The idea was to employ Ad26 to carry DNA into human cells to instruct them make their own spike protein. That would trigger production of immune-system antibodies to fight off the actual virus in a vaccinated person, by binding to the spike protein and preventing it from entering cells.
By the end of January, Dr. Barouch got in touch with J&J researchers, and within a few days, they came up with about a dozen vaccine designs. Two months later, they landed on one candidate the company planned to test in animal and human studies, said Hanneke Schuitemaker, head of viral vaccine discovery at J&J.
In an early test, researchers at a contract laboratory in Maryland vaccinated rhesus macaques with J&J’s experimental shot, and, six weeks later, exposed them to the coronavirus.
After putting his children to bed on a Friday night in May, Dr. Barouch settled into his home office and opened an email with the results: After a single dose, there was no detectable virus in specimens from the lungs of all of the monkeys tested. “It gave me hope that this actually might work,” he said.
After Dr. Stoffels at J&J saw the monkey data, he said he, too, concluded, “Yes, we can do this.”
The results helped shape J&J’s decision to start a series of human tests—and to see if a single dose provided enough protection for widespread use during a pandemic emergency.

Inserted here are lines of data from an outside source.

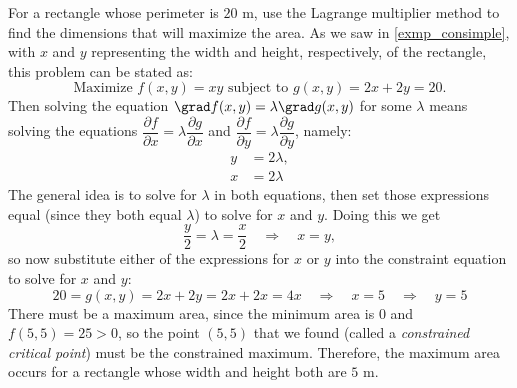 \begin{example}\label{exmp_rectlm}
For a rectangle whose perimeter is $20$ m, use the Lagrange multiplier method to find the dimensions that will maximize the area.
\solution
As we saw in \autoref{exmp_consimple}, with $x$ and $y$ representing the width and height, respectively, of the rectangle, this problem can be stated as:
 \[\text{Maximize }f(x,y) = xy\text{ subject to }g(x,y) = 2x + 2y = 20.\]
 Then solving the equation $\grad f(x,y) = \lambda \grad g(x,y)$ for some $\lambda$ means solving the equations $\dfrac{\partial f}{\partial x} = \lambda \dfrac{\partial g}{\partial x}$ and $\dfrac{\partial f}{\partial y} = \lambda \dfrac{\partial g}{\partial y}$, namely:
 \begin{align*}
  y &= 2\lambda ,\\
  x &= 2\lambda
 \end{align*}
 The general idea is to solve for $\lambda$ in both equations, then set those expressions equal (since they both equal $\lambda$) to solve for $x$ and $y$. Doing this we get
 \[\frac y2 = \lambda = \frac x2 \quad \Rightarrow \quad x = y ,\]
 so now substitute either of the expressions for $x$ or $y$ into the constraint equation to solve for $x$ and $y$:
 \[20=g(x,y)=2x+2y=2x+2x=4x\quad\Rightarrow\quad x=5\quad\Rightarrow\quad y=5\]
 There must be a maximum area, since the minimum area is $0$ and $f(5,5) = 25 > 0$, so the point $(5,5)$ that we found (called a \emph{constrained critical point}) must be the constrained maximum. Therefore, the maximum area occurs for a rectangle whose width and height both are $5$ m.
\end{example}

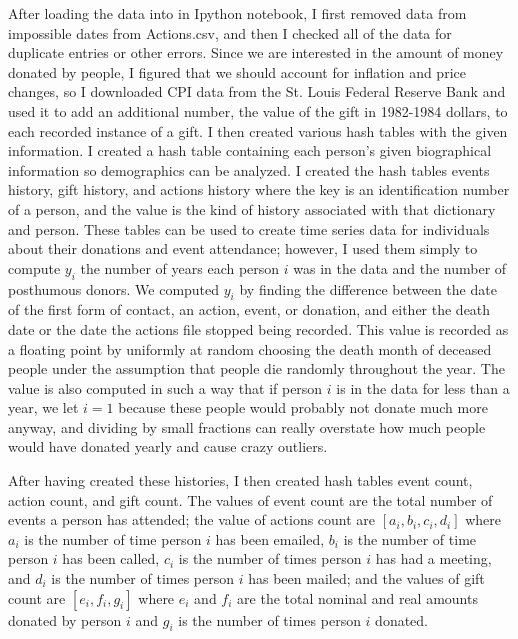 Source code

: \documentclass[../main.tex]{subfiles}
\begin{document}
After loading the data into in Ipython notebook, I first removed data from
impossible dates from Actions.csv, and then I checked all of the data for
duplicate entries or other errors. Since we are interested in the amount of
money donated by people, I figured that we should account for inflation and
price changes, so I downloaded CPI data from the St. Louis Federal Reserve
Bank and used it to add an additional number, the value of the gift in
1982-1984 dollars, to each recorded instance of a gift. I then created various hash
tables with the given information. I created a hash table containing each
person's given biographical information so demographics can be analyzed. 
I created the hash tables events history,
gift history, and actions history where the key is an identification number
of a person, and the value is the kind of history associated with that
dictionary and person. These tables can be used to create time series data
for individuals about their donations and event attendance; however, I used
them simply to compute $y_i$ the number of years each person $i$ was in the data and
the number of posthumous donors. We computed $y_i$ by finding the difference
between the date of the first form of contact, an action, event, or
donation, and either the death date or the date the actions file stopped
being recorded. This value is recorded as a floating point by uniformly at
random choosing the death month of deceased people under the assumption that
people die randomly throughout the year. The value is also computed in such
a way that if person $i$ is in the data for less than a year, we let $i = 1$
because these people would probably not donate much more anyway, and
dividing by small fractions can really overstate how much people would have
donated yearly and cause crazy outliers.

After having created these histories, I
then created hash tables event count, action count, and gift count. The
values of event count are the total number of events a person has attended;
the value of actions count are $[a_i, b_i, c_i, d_i]$ where $a_i$ is the
number of time person $i$ has been emailed, $b_i$ is the number of time
person $i$ has been called, $c_i$ is the number of times person $i$ has had
a meeting, and $d_i$ is the number of times person $i$ has been mailed; and
the values of gift count are $[e_i, f_i, g_i]$ where $e_i$ and $f_i$ are the
total nominal and real amounts donated by person $i$ and $g_i$ is the number
of times person $i$ donated.
\end{document}

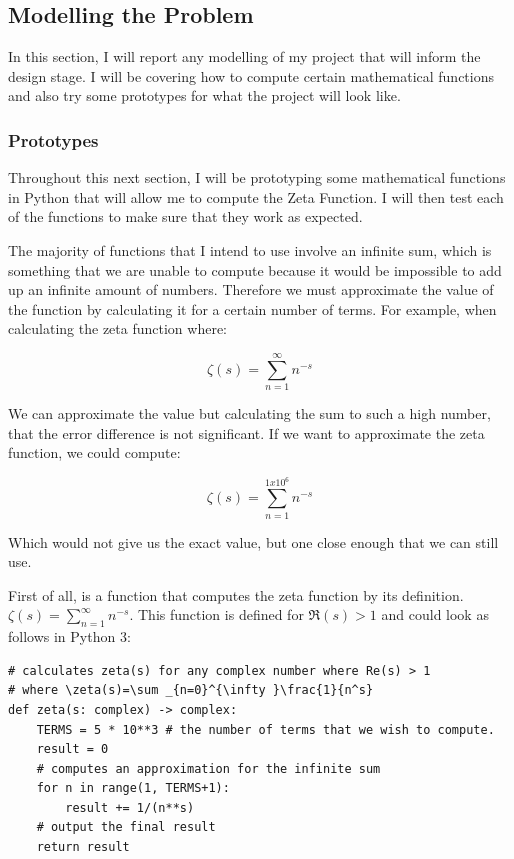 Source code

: \documentclass{article}
\begin{document}
\clearpage
\subsection{Modelling the Problem}
In this section, I will report any modelling of my project that will inform the design stage. I will be covering how to compute certain mathematical functions and also try some prototypes for what the project will look like.

\subsubsection{Prototypes}

Throughout this next section, I will be prototyping some mathematical functions in Python that will allow me to compute the Zeta Function. I will then test each of the functions to make sure that they work as expected.

The majority of functions that I intend to use involve an infinite sum, which is something that we are unable to compute because it would be impossible to add up an infinite amount of numbers. Therefore we must approximate the value of the function by calculating it for a certain number of terms. For example, when calculating the zeta function where:

$$\zeta(s) = \sum_{n=1}^{\infty} n^{-s}$$

We can approximate the value but calculating the sum to such a high number, that the error difference is not significant. If we want to approximate the zeta function, we could compute:

$$\zeta(s) = \sum_{n=1}^{1x10^6} n^{-s}$$

Which would not give us the exact value, but one close enough that we can still use.

First of all, is a function that computes the zeta function by its definition. $\zeta(s) = \sum_{n=1}^{\infty} n^{-s}$. This function is defined for $\Re(s) > 1$ and could look as follows in Python 3:

\begin{lstlisting}
# calculates zeta(s) for any complex number where Re(s) > 1
# where \zeta(s)=\sum _{n=0}^{\infty }\frac{1}{n^s}
def zeta(s: complex) -> complex:
    TERMS = 5 * 10**3 # the number of terms that we wish to compute.
    result = 0
    # computes an approximation for the infinite sum
    for n in range(1, TERMS+1):
        result += 1/(n**s)
    # output the final result
    return result
\end{lstlisting}
\end{document}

In July, J&J began testing its single-dose Covid-19 vaccine on more than 1,000 healthy adult volunteers. The company also ran parallel tests to see whether giving two doses about two months apart would be more effective.
The single-dose shot kept proving itself. In an early study, it produced antibodies to neutralize the coronavirus in people at levels that were stable for at least 71 days after vaccination.
That prompted J&J to run a large clinical trial. The study began in September and enrolled about 44,000 people in the U.S. and other countries. The results formed the basis for the FDA’s authorization, which, Dr. Stoffels said, capped “the work of 10 years of research.”